Data records:
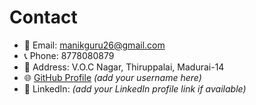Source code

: # Contact

- 📧 Email: [manikguru26@gmail.com](mailto:manikguru26@gmail.com)  
- 📞 Phone: 8778080879  
- 📍 Address: V.O.C Nagar, Thiruppalai, Madurai-14  
- 🌐 [GitHub Profile](https://github.com/) *(add your username here)*  
- 🔗 LinkedIn: *(add your LinkedIn profile link if available)*
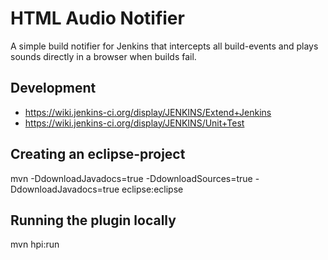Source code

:HTML Audio Notifier
====================

A simple build notifier for Jenkins that intercepts all build-events and plays sounds directly in a browser
when builds fail.

Development
-----------
* https://wiki.jenkins-ci.org/display/JENKINS/Extend+Jenkins
* https://wiki.jenkins-ci.org/display/JENKINS/Unit+Test

Creating an eclipse-project
---------------------------
mvn -DdownloadJavadocs=true -DdownloadSources=true -DdownloadJavadocs=true eclipse:eclipse

Running the plugin locally
--------------------------
mvn hpi:run
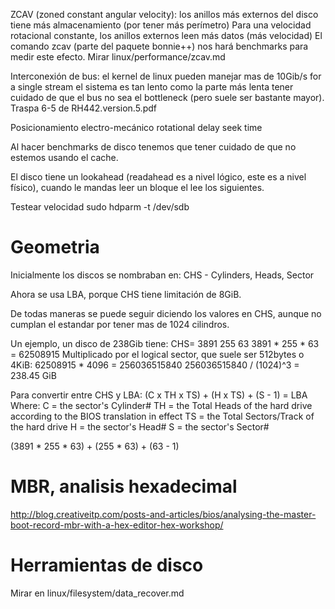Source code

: ZCAV (zoned constant angular velocity): los anillos más externos del disco tiene más almacenamiento (por tener más perímetro)
Para una velocidad rotacional constante, los anillos externos leen más datos (más velocidad)
El comando zcav (parte del paquete bonnie++) nos hará benchmarks para medir este efecto.
Mirar linux/performance/zcav.md


Interconexión de bus:
  el kernel de linux pueden manejar mas de 10Gib/s for a single stream
  el sistema es tan lento como la parte más lenta
  tener cuidado de que el bus no sea el bottleneck (pero suele ser bastante mayor). Traspa 6-5 de RH442.version.5.pdf

Posicionamiento electro-mecánico
  rotational delay
  seek time


Al hacer benchmarks de disco tenemos que tener cuidado de que no estemos usando el cache.

El disco tiene un lookahead (readahead es a nivel lógico, este es a nivel físico), cuando le mandas leer un bloque el lee los siguientes.



Testear velocidad
sudo hdparm -t /dev/sdb



# Geometria

Inicialmente los discos se nombraban en:
CHS - Cylinders, Heads, Sector

Ahora se usa LBA, porque CHS tiene limitación de 8GiB.

De todas maneras se puede seguir diciendo los valores en CHS, aunque no cumplan el estandar por tener mas de 1024 cilindros.

Un ejemplo, un disco de 238Gib tiene:
CHS= 3891 255 63
3891 * 255 * 63 = 62508915
Multiplicado por el logical sector, que suele ser 512bytes o 4KiB:
62508915 * 4096 = 256036515840
256036515840 / (1024)^3 = 238.45 GiB


Para convertir entre CHS y LBA:
(C x TH x TS) + (H x TS) + (S - 1) = LBA
Where:
C = the sector's Cylinder#
TH = the Total Heads of the hard drive according to the BIOS translation in effect
TS = the Total Sectors/Track of the hard drive
H = the sector's Head#
S = the sector's Sector#

(3891 * 255 * 63) +  (255 * 63) + (63 - 1)



# MBR, analisis hexadecimal
http://blog.creativeitp.com/posts-and-articles/bios/analysing-the-master-boot-record-mbr-with-a-hex-editor-hex-workshop/


# Herramientas de disco
Mirar en linux/filesystem/data_recover.md
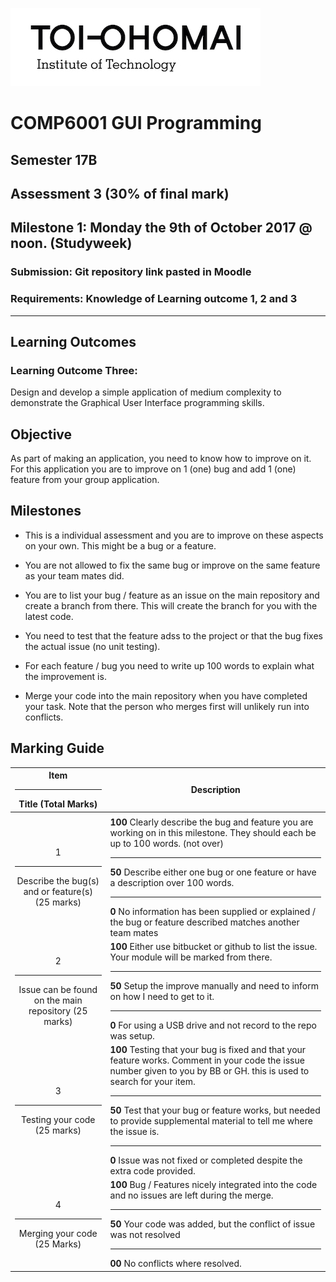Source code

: <link rel="stylesheet" href="../css/styles.css">

![Toi Ohomai Logo](../images/toi-logo.jpg)

# COMP6001 GUI Programming
## Semester 17B

## Assessment 3 (30% of final mark)
## Milestone 1: Monday the 9th of October 2017 @ noon. (Studyweek)

### Submission: Git repository link pasted in Moodle
### Requirements: Knowledge of Learning outcome 1, 2 and 3
---

<div style="page-break-after: always;"></div>

## Learning Outcomes

### Learning Outcome Three:
Design and develop a simple application of medium complexity to demonstrate the Graphical User Interface programming skills.

## Objective 
As part of making an application, you need to know how to improve on it. For this application you are to improve on 1 (one) bug and add 1 (one) feature from your group application.

## Milestones 

* This is a individual assessment and you are to improve on these aspects on your own. This might be a bug or a feature. 

* You are not allowed to fix the same bug or improve on the same feature as your team mates did. 

* You are to list your bug / feature as an issue on the main repository and create a branch from there. This will create the branch for you with the latest code.

* You need to test that the feature adss to the project or that the bug fixes the actual issue (no unit testing). 

* For each feature / bug you need to write up 100 words to explain what the improvement is.

* Merge your code into the main repository when you have completed your task. Note that the person who merges first will unlikely run into conflicts.

<div style="page-break-after: always;"></div>

## Marking Guide 

| Item <hr> Title (Total Marks) | Description |
| :---: | --- |
| |
| 1 <hr>  Describe the bug(s) and or feature(s) (25 marks)| **100** Clearly describe the bug and feature you are working on in this milestone. They should each be up to 100 words. (not over) <hr> **50** Describe either one bug or one feature or have a description over 100 words. <hr> **0** No information has been supplied or explained / the bug or feature described matches another team mates | 
| 2 <hr>  Issue can be found on the main repository (25 marks)| **100** Either use bitbucket or github to list the issue. Your module will be marked from there. <hr> **50** Setup the improve manually and need to inform on how I need to get to it. <hr> **0** For using a USB drive and not record to the repo was setup. |
| 3 <hr>  Testing your code (25 marks)| **100** Testing that your bug is fixed and that your feature works. Comment in your code the issue number given to you by BB or GH. this is used to search for your item. <hr> **50** Test that your bug or feature works, but needed to provide supplemental material to tell me where the issue is. <hr>  **0** Issue was not fixed or completed despite the extra code provided. |
| 4 <hr> Merging your code (25 Marks) | **100** Bug / Features nicely integrated into the code and no issues are left during the merge. <hr>  **50** Your code was added, but the conflict of issue was not resolved <hr>  **00** No conflicts where resolved. |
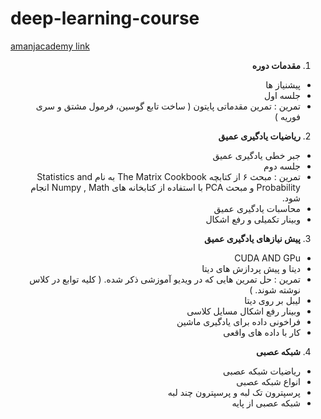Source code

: # deep-learning-course


[amanjacademy link](https://lms.amanjacademy.com/alogin)

<div dir="rtl">
 
 
1. **مقدمات دوره**
  * پیشنیاز ها  
  * جلسه اول
  * تمرین : تمرین مقدماتی پایتون ( ساخت تابع گوسین، فرمول مشتق و سری فوریه ) 

2. **ریاضیات یادگیری عمیق**
  * جبر خطی یادگیری عمیق
  * جلسه دوم
  * تمرین : مبحث ۶ از کتابچه The Matrix Cookbook  به نام Statistics and Probability و مبحث PCA  با استفاده از  کتابخانه های Numpy , Math  انجام شود.
  * محاسبات یادگیری عمیق
  * وبینار تکمیلی و رفع اشکال

3. **پیش نیازهای یادگیری عمیق**
  * CUDA AND GPu
  * دیتا و پیش پردازش های دیتا
  * تمرین : حل تمرین هایی که در ویدیو آموزشی ذکر شده. ( کلیه توابع در کلاس نوشته شوند. )
  * لیبل بر روی دیتا
  *   وبینار رفع اشکال مسایل کلاسی
  *  فراخونی داده برای یادگیری ماشین
  *  کار با داده های واقعی

4. **شبکه عصبی**
  * ریاضیات شبکه عصبی
  * انواع شبکه عصبی
  * پرسپترون تک لبه و پرسپترون چند لبه
  * شبکه عصبی از پایه
  
 
 
 </dir>
   
  
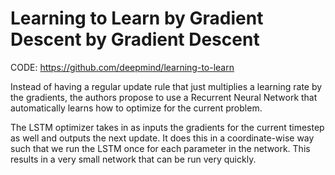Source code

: # Learning to Learn by Gradient Descent by Gradient Descent

CODE: https://github.com/deepmind/learning-to-learn

Instead of having a regular update rule that just multiplies a learning rate
by the gradients, the authors propose to use a Recurrent Neural Network that
automatically learns how to optimize for the current problem. 

The LSTM optimizer takes in as inputs the gradients for the current timestep as well
and outputs the next update. It does this in a coordinate-wise way such that we run
the LSTM once for each parameter in the network. This results in a very small network
that can be run very quickly. 
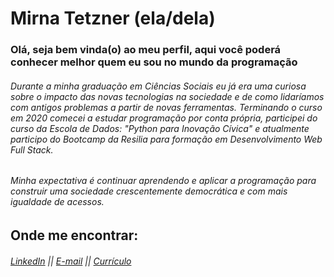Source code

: # Mirna Tetzner (ela/dela) 

### Olá, seja bem vinda(o) ao meu perfil, aqui você poderá conhecer melhor quem eu sou no mundo da programação 


###### Durante a minha graduação em Ciências Sociais eu já era uma curiosa sobre o impacto das novas tecnologias na sociedade e de como lidaríamos com antigos problemas a partir de novas ferramentas. Terminando o curso em 2020 comecei a estudar programação por conta própria, participei do curso da Escola de Dados: "Python para Inovação Cívica" e atualmente participo do Bootcamp da Resilia para formação em Desenvolvimento Web Full Stack.

###### Minha expectativa é continuar aprendendo e aplicar a programação para construir uma sociedade crescentemente democrática e com mais igualdade de acessos. 

## Onde me encontrar:

###### [LinkedIn](https://www.linkedin.com/feed/) || [E-mail](https://criarmeulink.com.br/u/1652377355) || [Currículo](https://www.canva.com/design/DAE_GyNV4AM/k34rAxYnkvyu2mI5h3869w/edit?utm_content=DAE_GyNV4AM&utm_campaign=designshare&utm_medium=link2&utm_source=sharebutton)

<!-- ![Js image](https://camo.githubusercontent.com/9d07c04bdd98c662d5df9d4e1cc1de8446ffeaebca330feb161f1fb8e1188204/68747470733a2f2f696d672e736869656c64732e696f2f62616467652f4a6176615363726970742d4637444631453f7374796c653d666f722d7468652d6261646765266c6f676f3d6a617661736372697074266c6f676f436f6c6f723d626c61636b) -->

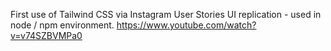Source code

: First use of Tailwind CSS via Instagram User Stories UI replication - used in node / npm environment.
https://www.youtube.com/watch?v=v74SZBVMPa0
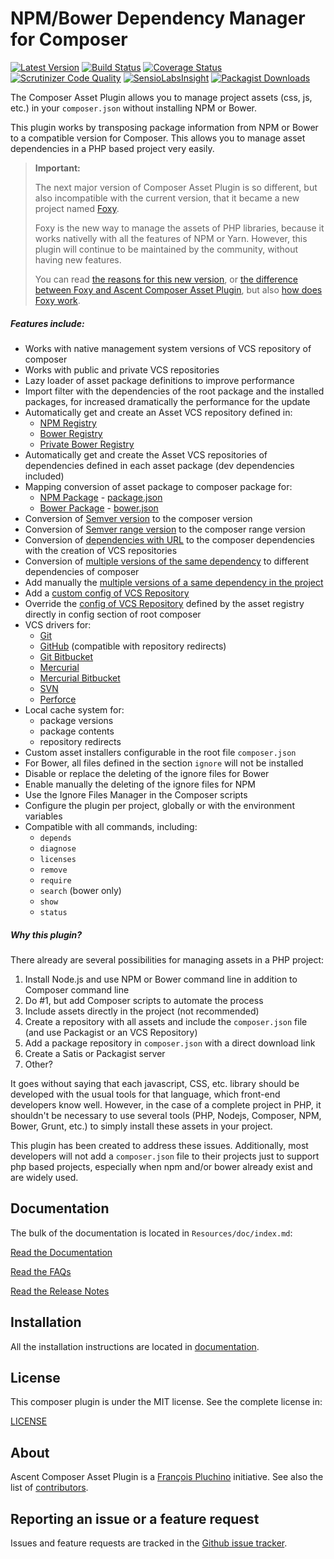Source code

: NPM/Bower Dependency Manager for Composer
=========================================

[![Latest Version](https://img.shields.io/packagist/v/ascent/composer-asset-plugin.svg)](https://packagist.org/packages/ascent/composer-asset-plugin)
[![Build Status](https://img.shields.io/travis/AscentSystems/composer-asset-plugin/master.svg)](https://travis-ci.org/AscentSystems/composer-asset-plugin)
[![Coverage Status](https://img.shields.io/coveralls/AscentSystems/composer-asset-plugin/master.svg)](https://coveralls.io/r/AscentSystems/composer-asset-plugin?branch=master)
[![Scrutinizer Code Quality](https://img.shields.io/scrutinizer/g/AscentSystems/composer-asset-plugin.svg)](https://scrutinizer-ci.com/g/AscentSystems/composer-asset-plugin?branch=master)
[![SensioLabsInsight](https://img.shields.io/sensiolabs/i/0d67ca33-5a72-46b8-b109-cfbf95673fce.svg)](https://insight.sensiolabs.com/projects/0d67ca33-5a72-46b8-b109-cfbf95673fce)
[![Packagist Downloads](https://img.shields.io/packagist/dt/ascent/composer-asset-plugin.svg)](https://packagist.org/packages/ascent/composer-asset-plugin/stats)

The Composer Asset Plugin allows you to manage project assets (css, js, etc.) in your `composer.json`
without installing NPM or Bower.

This plugin works by transposing package information from NPM or Bower to a compatible version for Composer.
This allows you to manage asset dependencies in a PHP based project very easily.

> **Important:**
>
> The next major version of Composer Asset Plugin is so different, but also incompatible with the current version,
> that it became a new project named [Foxy](https://github.com/AscentSystems/foxy).
>
> Foxy is the new way to manage the assets of PHP libraries, because it works nativelly with all the features of
> NPM or Yarn. However, this plugin will continue to be maintained by the community, without having new features.
>
> You can read [the reasons for this new version](https://github.com/yiisoft/yii2/issues/14297#issuecomment-327565136),
> or [the difference between Foxy and Ascent Composer Asset Plugin](https://github.com/AscentSystems/foxy/blob/master/Resources/doc/faqs.md#what-is-the-difference-between-foxy-and-ascent-composer-asset-plugin),
> but also [how does Foxy work](https://github.com/AscentSystems/foxy/blob/master/Resources/doc/faqs.md#how-does-the-plugin-work).

##### Features include:

- Works with native management system versions of VCS repository of composer
- Works with public and private VCS repositories
- Lazy loader of asset package definitions to improve performance
- Import filter with the dependencies of the root package and the installed packages, for increased dramatically the performance for the update
- Automatically get and create an Asset VCS repository defined in:
  - [NPM Registry](https://www.npmjs.org)
  - [Bower Registry](http://bower.io/search)
  - [Private Bower Registry](https://github.com/Hacklone/private-bower)
- Automatically get and create the Asset VCS repositories of dependencies defined
  in each asset package (dev dependencies included)
- Mapping conversion of asset package to composer package for:
  - [NPM Package](https://www.npmjs.org/doc/package.json.html) - [package.json](Resources/doc/schema.md#npm-mapping)
  - [Bower Package](http://bower.io/docs/creating-packages) - [bower.json](Resources/doc/schema.md#bower-mapping)
- Conversion of [Semver version](Resources/doc/schema.md#verison-conversion) to the composer version
- Conversion of [Semver range version](Resources/doc/schema.md#range-verison-conversion) to the composer range version
- Conversion of [dependencies with URL](Resources/doc/schema.md#url-range-verison-conversion) to the composer dependencies with the creation of VCS repositories
- Conversion of [multiple versions of the same dependency](Resources/doc/schema.md#multiple-version-of-depdendency-in-the-same-project) to different dependencies of composer
- Add manually the [multiple versions of a same dependency in the project](Resources/doc/index.md#usage-with-multiple-version-of-a-same-dependency)
- Add a [custom config of VCS Repository](Resources/doc/index.md#usage-with-vcs-repository)
- Override the [config of VCS Repository](Resources/doc/index.md#overriding-the-config-of-a-vcs-repository) defined by the asset registry directly in config section of root composer
- VCS drivers for:
  - [Git](Resources/doc/index.md#usage-with-vcs-repository)
  - [GitHub](Resources/doc/index.md#usage-with-vcs-repository) (compatible with repository redirects)
  - [Git Bitbucket](Resources/doc/index.md#usage-with-vcs-repository)
  - [Mercurial](Resources/doc/index.md#usage-with-vcs-repository)
  - [Mercurial Bitbucket](Resources/doc/index.md#usage-with-vcs-repository)
  - [SVN](Resources/doc/index.md#usage-with-vcs-repository)
  - [Perforce](Resources/doc/index.md#usage-with-vcs-repository)
- Local cache system for:
  - package versions
  - package contents
  - repository redirects
- Custom asset installers configurable in the root file `composer.json`
- For Bower, all files defined in the section `ignore` will not be installed
- Disable or replace the deleting of the ignore files for Bower
- Enable manually the deleting of the ignore files for NPM
- Use the Ignore Files Manager in the Composer scripts
- Configure the plugin per project, globally or with the environment variables
- Compatible with all commands, including:
  - `depends`
  - `diagnose`
  - `licenses`
  - `remove`
  - `require`
  - `search` (bower only)
  - `show`
  - `status`

##### Why this plugin?

There already are several possibilities for managing assets in a PHP project:

1. Install Node.js and use NPM or Bower command line in addition to Composer command line
2. Do #1, but add Composer scripts to automate the process
3. Include assets directly in the project (not recommended)
4. Create a repository with all assets and include the `composer.json` file (and use Packagist or an VCS Repository)
5. Add a package repository in `composer.json` with a direct download link
6. Create a Satis or Packagist server
7. Other?

It goes without saying that each javascript, CSS, etc. library should be developed with the usual tools for that
language, which front-end developers know well. However, in the case of a complete project in PHP, it shouldn't 
be necessary to use several tools (PHP, Nodejs, Composer, NPM, Bower, Grunt, etc.) to simply install
these assets in your project.

This plugin has been created to address these issues. Additionally, most developers will not add a `composer.json`
file to their projects just to support php based projects, especially when npm and/or bower already exist and are
widely used.

Documentation
-------------

The bulk of the documentation is located in `Resources/doc/index.md`:

[Read the Documentation](Resources/doc/index.md)

[Read the FAQs](Resources/doc/faqs.md)

[Read the Release Notes](https://github.com/AscentSystems/composer-asset-plugin/releases)

Installation
------------

All the installation instructions are located in [documentation](Resources/doc/index.md).

License
-------

This composer plugin is under the MIT license. See the complete license in:

[LICENSE](LICENSE)

About
-----

Ascent Composer Asset Plugin is a [François Pluchino](https://github.com/francoispluchino) initiative.
See also the list of [contributors](https://github.com/AscentSystems/composer-asset-plugin/contributors).

Reporting an issue or a feature request
---------------------------------------

Issues and feature requests are tracked in the [Github issue tracker](https://github.com/AscentSystems/composer-asset-plugin/issues).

Task to carry out: Everything from the line with "TH = the Total" through the line with "## Assessment 3 (30% of final mark)" in the material above should be transcribed exactly, except the pictures.

Reply:
TH = the Total Heads of the hard drive according to the BIOS translation in effect
TS = the Total Sectors/Track of the hard drive
H = the sector's Head#
S = the sector's Sector#

(3891 * 255 * 63) +  (255 * 63) + (63 - 1)



# MBR, analisis hexadecimal
http://blog.creativeitp.com/posts-and-articles/bios/analysing-the-master-boot-record-mbr-with-a-hex-editor-hex-workshop/


# Herramientas de disco
Mirar en linux/filesystem/data_recover.md
Source code

: <link rel="stylesheet" href="../css/styles.css">

![Toi Ohomai Logo](../images/toi-logo.jpg)

# COMP6001 GUI Programming
## Semester 17B

## Assessment 3 (30% of final mark)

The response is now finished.